「全体文化」より「個の繚乱」

昨日、イオンの中にある大きなリサイクルショップで、突然店内に流れる Like a rolling stone に気づき驚いた。フジロックに出演したBob Dylanの映像がyoutubeにもアップされている。あの賞のせいで、いくらか話題となっているようだが、実際はどうなのだろう。新たにこれはいい、という人がここにきて増えているのだろうか。またその年代はどうなのだろう。
そもそも芸術なりまた文化に対する嗜好や評価はごく個人的なものだ。社会的な全体の評価と、個人が下す評価とはそもそもまったく別物である。社会的な評価をどのように情報として理解しても、個人の心が動くかどうかとは、「まったく」関係がない。
自分の心がどう感じ考えるかということより、その作品が社会的にこのように評価されているということにしか関心が向かないならば、とても不幸なことだ。ネットなど見ると、そういう他人のマスによる評価をまるで自分の感じ考えであるかのように語る言葉を目にする。ひどく奇怪だ。それで飯食っている評論家ではあるまいし、ただの素人がしたり顔で語っている。たとえばテレビ番組を視聴率で評価する。芸能人を経歴やスキャンダルでくさす。文芸作を国際的評価で擁護する。
自分の心がその作品にどう動くか、どう感じるか、なのだ。「心が動いたことがないのだろうか。心が動くのを感じたことがないのだろうか」そう尋ねたくなる。
例えば、僕は今でもSimon&GarfunkleのOldFriendを聞くと他のものでは感じることもできない切ない幸福な郷愁に誘われる。

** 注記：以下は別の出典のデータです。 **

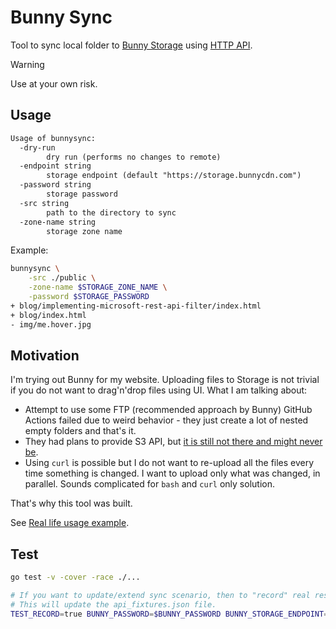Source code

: # Bunny Sync

Tool to sync local folder to [Bunny Storage](https://bunny.net/pricing/storage/) using [HTTP API](https://docs.bunny.net/reference/storage-api).

> [!WARNING]
> Use at your own risk.

## Usage

```txt
Usage of bunnysync:
  -dry-run
    	dry run (performs no changes to remote)
  -endpoint string
    	storage endpoint (default "https://storage.bunnycdn.com")
  -password string
    	storage password
  -src string
    	path to the directory to sync
  -zone-name string
    	storage zone name
```

Example:

```bash
bunnysync \
    -src ./public \
    -zone-name $STORAGE_ZONE_NAME \
    -password $STORAGE_PASSWORD
+ blog/implementing-microsoft-rest-api-filter/index.html
+ blog/index.html
- img/me.hover.jpg
```

## Motivation

I'm trying out Bunny for my website.
Uploading files to Storage is not trivial if you do not want to drag'n'drop files using UI.
What I am talking about:

- Attempt to use some FTP (recommended approach by Bunny) GitHub Actions failed due to weird behavior - they just create a lot of nested empty folders and that's it.
- They had plans to provide S3 API, but [it is still not there and might never be](https://bunny.net/blog/whats-happening-with-s3-compatibility/).
- Using `curl` is possible but I do not want to re-upload all the files every time something is changed.
I want to upload only what was changed, in parallel.
Sounds complicated for `bash` and `curl` only solution.

That's why this tool was built.

See [Real life usage example](https://github.com/skibish/sergeykibish.com/blob/faf72c35bc77cb96ac211496fafe15a09d8b0f29/.github/workflows/deploy.yml#L43-L56).

## Test

```bash
go test -v -cover -race ./...

# If you want to update/extend sync scenario, then to "record" real responses execute the code below.
# This will update the api_fixtures.json file.
TEST_RECORD=true BUNNY_PASSWORD=$BUNNY_PASSWORD BUNNY_STORAGE_ENDPOINT=https://storage.bunnycdn.com go test -v -cover -race ./...
```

それはもう40年以上前、中学三年の修学旅行に持参したカセットで聞いていたから、その忘れがたい記憶ともはや一体となっているからだ。その作品の個性と個人の体験が一つに溶け合っている。それは他の人が感じることのできない、僕だけのOldFriend体験である。なんと宝物であるかと思う。
特に音楽はごく個人的な体験と分かちがたく結びついている。エコーズ、エピタフ、19回目の神経衰弱、悲しみのアンジー、珈琲不演唱、大阪へやってきた、公園のベンチで、鉄橋を渡ると君の家が見える、悲しい色やね、午前二時のエンジェル、、、きりがない。「それは、忘れがたい個人的な体験に愛着しているのであって、その作品自体の力ではない」そういって鑑定眼を誇示しても、虚しい。個人的な体験を深く彩り、ユニークでオリジナルな体験へと深めるのが音楽そもそもの力だ。個人に与えられた音楽と出会う特別な恩恵と言い換えてもいい。それを他の人にそのまま感じて貰えることなど不可能だ。個人の主観と切り離して音楽そのものに客観的なランキングをつけようとすることにどれだけの意味があるだろう。

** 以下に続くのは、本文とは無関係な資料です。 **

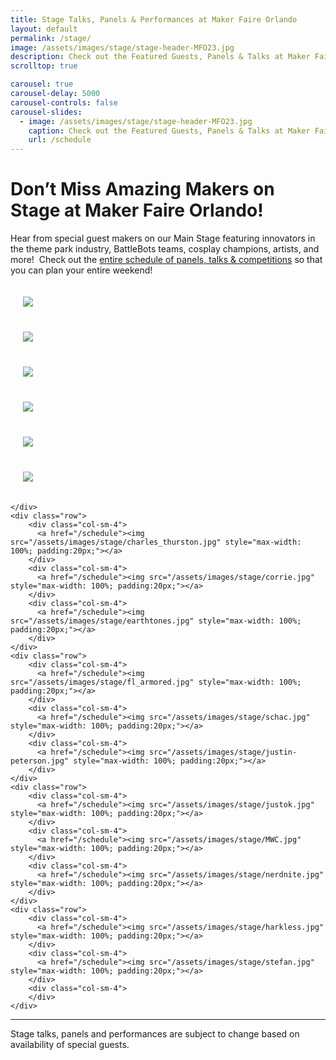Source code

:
 ```yaml
---
title: Stage Talks, Panels & Performances at Maker Faire Orlando
layout: default
permalink: /stage/
image: /assets/images/stage/stage-header-MFO23.jpg
description: Check out the Featured Guests, Panels & Talks at Maker Faire Orlando!
scrolltop: true

carousel: true
carousel-delay: 5000
carousel-controls: false
carousel-slides:
  - image: /assets/images/stage/stage-header-MFO23.jpg
    caption: Check out the Featured Guests, Panels & Talks at Maker Faire Orlando!
    url: /schedule
---
```


# Don’t Miss Amazing Makers on Stage at Maker Faire Orlando!

Hear from special guest makers on our Main Stage featuring innovators in the theme park industry, BattleBots teams, cosplay champions, artists, and more!  Check out the [entire schedule of panels, talks & competitions](/schedule) so that you can plan your entire weekend!


<div class="container" style="width=100%">
    <div class="row">
        <div class="col-sm-4">
          <a href="/schedule"><img src="/assets/images/stage/allison.jpg" style="max-width: 100%; padding:20px;"></a>
        </div>
        <div class="col-sm-4">
          <a href="/schedule"><img src="/assets/images/stage/atmaker.jpg" style="max-width: 100%; padding:20px;"></a>
        </div>
        <div class="col-sm-4">
          <a href="/schedule"><img src="/assets/images/stage/battlebots.jpg" style="max-width: 100%; padding:20px;"></a>
        </div>
    </div>
    <div class="row">
        <div class="col-sm-4">
          <a href="/schedule"><img src="/assets/images/stage/butler.jpg" style="max-width: 100%; padding:20px;"></a>
        </div>
        <div class="col-sm-4">
          <a href="/schedule"><img src="/assets/images/stage/miga.jpg" style="max-width: 100%; padding:20px;"></a>
        </div>
        <div class="col-sm-4">
          <a href="/schedule"><img src="/assets/images/stage/caleb.jpg" style="max-width: 100%; padding:20px;"></a>
        </div>

    </div>
    <div class="row">
        <div class="col-sm-4">
          <a href="/schedule"><img src="/assets/images/stage/charles_thurston.jpg" style="max-width: 100%; padding:20px;"></a>
        </div>
        <div class="col-sm-4">
          <a href="/schedule"><img src="/assets/images/stage/corrie.jpg" style="max-width: 100%; padding:20px;"></a>
        </div>
        <div class="col-sm-4">
          <a href="/schedule"><img src="/assets/images/stage/earthtones.jpg" style="max-width: 100%; padding:20px;"></a>
        </div>
    </div>
    <div class="row">
        <div class="col-sm-4">
          <a href="/schedule"><img src="/assets/images/stage/fl_armored.jpg" style="max-width: 100%; padding:20px;"></a>
        </div>
        <div class="col-sm-4">
          <a href="/schedule"><img src="/assets/images/stage/schac.jpg" style="max-width: 100%; padding:20px;"></a>
        </div>
        <div class="col-sm-4">
          <a href="/schedule"><img src="/assets/images/stage/justin-peterson.jpg" style="max-width: 100%; padding:20px;"></a>
        </div>
    </div>
    <div class="row">
        <div class="col-sm-4">
          <a href="/schedule"><img src="/assets/images/stage/justok.jpg" style="max-width: 100%; padding:20px;"></a>
        </div>
        <div class="col-sm-4">
          <a href="/schedule"><img src="/assets/images/stage/MWC.jpg" style="max-width: 100%; padding:20px;"></a>
        </div>
        <div class="col-sm-4">
          <a href="/schedule"><img src="/assets/images/stage/nerdnite.jpg" style="max-width: 100%; padding:20px;"></a>
        </div>
    </div>
    <div class="row">
        <div class="col-sm-4">
          <a href="/schedule"><img src="/assets/images/stage/harkless.jpg" style="max-width: 100%; padding:20px;"></a>
        </div>
        <div class="col-sm-4">
          <a href="/schedule"><img src="/assets/images/stage/stefan.jpg" style="max-width: 100%; padding:20px;"></a>
        </div>
        <div class="col-sm-4">
        </div>
    </div>
</div>

---

Stage talks, panels and performances are subject to change based on availability of special guests.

例えば、女性を或いは男性を好きになることと似ている。評判のために心深くから惹かれるわけではない。社会全体の下す客観的なランキングでその魅力が決定されるなら、一人の男と一人の女が出会い付き合い、あるいは結婚し二人の子を育てることなどありえないだろう。

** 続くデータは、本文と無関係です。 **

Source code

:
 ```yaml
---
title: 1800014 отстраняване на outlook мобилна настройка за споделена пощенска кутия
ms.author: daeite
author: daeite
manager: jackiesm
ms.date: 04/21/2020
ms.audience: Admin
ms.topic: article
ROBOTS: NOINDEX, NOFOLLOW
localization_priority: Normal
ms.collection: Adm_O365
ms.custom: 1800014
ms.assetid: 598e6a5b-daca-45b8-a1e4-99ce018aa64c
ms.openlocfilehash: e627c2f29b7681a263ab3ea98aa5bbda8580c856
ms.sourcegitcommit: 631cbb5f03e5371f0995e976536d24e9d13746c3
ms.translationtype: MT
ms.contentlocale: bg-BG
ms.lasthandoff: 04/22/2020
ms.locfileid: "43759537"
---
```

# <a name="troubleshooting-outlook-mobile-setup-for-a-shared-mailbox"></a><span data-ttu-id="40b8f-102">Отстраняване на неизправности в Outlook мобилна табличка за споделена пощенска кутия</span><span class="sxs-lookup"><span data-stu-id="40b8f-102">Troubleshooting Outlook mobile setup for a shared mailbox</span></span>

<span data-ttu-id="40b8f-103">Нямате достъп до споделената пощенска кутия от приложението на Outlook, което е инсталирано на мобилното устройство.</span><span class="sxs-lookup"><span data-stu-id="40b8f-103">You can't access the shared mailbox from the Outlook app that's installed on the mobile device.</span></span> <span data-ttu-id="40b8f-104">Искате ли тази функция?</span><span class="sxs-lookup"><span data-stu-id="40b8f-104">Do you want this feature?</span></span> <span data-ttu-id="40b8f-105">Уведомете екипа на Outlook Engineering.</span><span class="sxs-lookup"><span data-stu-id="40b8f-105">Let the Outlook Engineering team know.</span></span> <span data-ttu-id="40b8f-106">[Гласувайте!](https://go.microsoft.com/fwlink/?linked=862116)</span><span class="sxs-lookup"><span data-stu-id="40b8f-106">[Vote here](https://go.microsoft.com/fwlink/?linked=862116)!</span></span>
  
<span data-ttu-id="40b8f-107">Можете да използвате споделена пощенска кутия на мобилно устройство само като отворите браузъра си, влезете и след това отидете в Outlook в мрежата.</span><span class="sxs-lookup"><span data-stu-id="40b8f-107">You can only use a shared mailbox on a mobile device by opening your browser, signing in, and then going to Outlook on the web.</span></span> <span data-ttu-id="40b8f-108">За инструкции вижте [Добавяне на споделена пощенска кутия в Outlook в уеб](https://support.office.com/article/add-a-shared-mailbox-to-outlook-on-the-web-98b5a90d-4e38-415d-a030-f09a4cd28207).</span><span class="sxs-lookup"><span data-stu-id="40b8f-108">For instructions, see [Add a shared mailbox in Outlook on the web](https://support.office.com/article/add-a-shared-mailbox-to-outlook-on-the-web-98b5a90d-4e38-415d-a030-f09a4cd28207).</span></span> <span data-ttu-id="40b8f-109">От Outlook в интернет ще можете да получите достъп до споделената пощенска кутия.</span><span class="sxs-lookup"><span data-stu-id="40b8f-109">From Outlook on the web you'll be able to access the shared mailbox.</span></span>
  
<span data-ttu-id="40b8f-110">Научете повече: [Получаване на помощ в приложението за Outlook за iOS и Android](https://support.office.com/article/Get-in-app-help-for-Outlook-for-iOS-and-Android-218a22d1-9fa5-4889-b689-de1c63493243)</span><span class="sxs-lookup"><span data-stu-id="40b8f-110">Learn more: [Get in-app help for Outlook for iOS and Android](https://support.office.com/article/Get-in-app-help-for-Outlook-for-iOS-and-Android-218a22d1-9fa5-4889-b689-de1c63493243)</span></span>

あの人の替えがたい魅力を見出すことができたのは、その人だけだった。それに尽きる。
だから、公的な評価基準や評価そのものはそれでいい。それ自体を否定はしない。しかしそれはあまりにも一面的で半分の意味もない。
「私はどう思うか」であるし、「それでも私はこう思う」なのだと思う。
文化に対するマスのパブリックな見解など、「一方の意見」に過ぎないのに「私の感じ考え」よりも優先せねばならないならば、文化の退廃と言っても言い過ぎではないと思う。
千差万別多種多様の感じ受け止め考え評価があって、その結果としてスーラの点描画のようにトータルな公的評価が類推されるのである。
百人いれば百通りの、一万人いれば一万通りの感じ方受け止め方心の動き方がある。心がひるみ、怖れ、委縮し、怯え、のびやかに広がり、安らぎ、踊り出し、力に満ち、静かに落ち着き、深く悔やみ、怒り、驚き、憎しみ、恨み、哀しみ、嘆き、、、そうなのだ。それを失って、何ができる。
だから文化は提供する。消費される快感を供給するものだけが文化ではない。ありとあらゆる感じ受け止めを豊かに生み出すのが文化だ。豊饒な個の文化が咲き乱れる。
のっぺりと統一された仮面のような感じ受け止めに支配された文化の死。その美しく腐敗した「全体文化」をかき乱す、「個の繚乱」をこそどこまでも求めたい。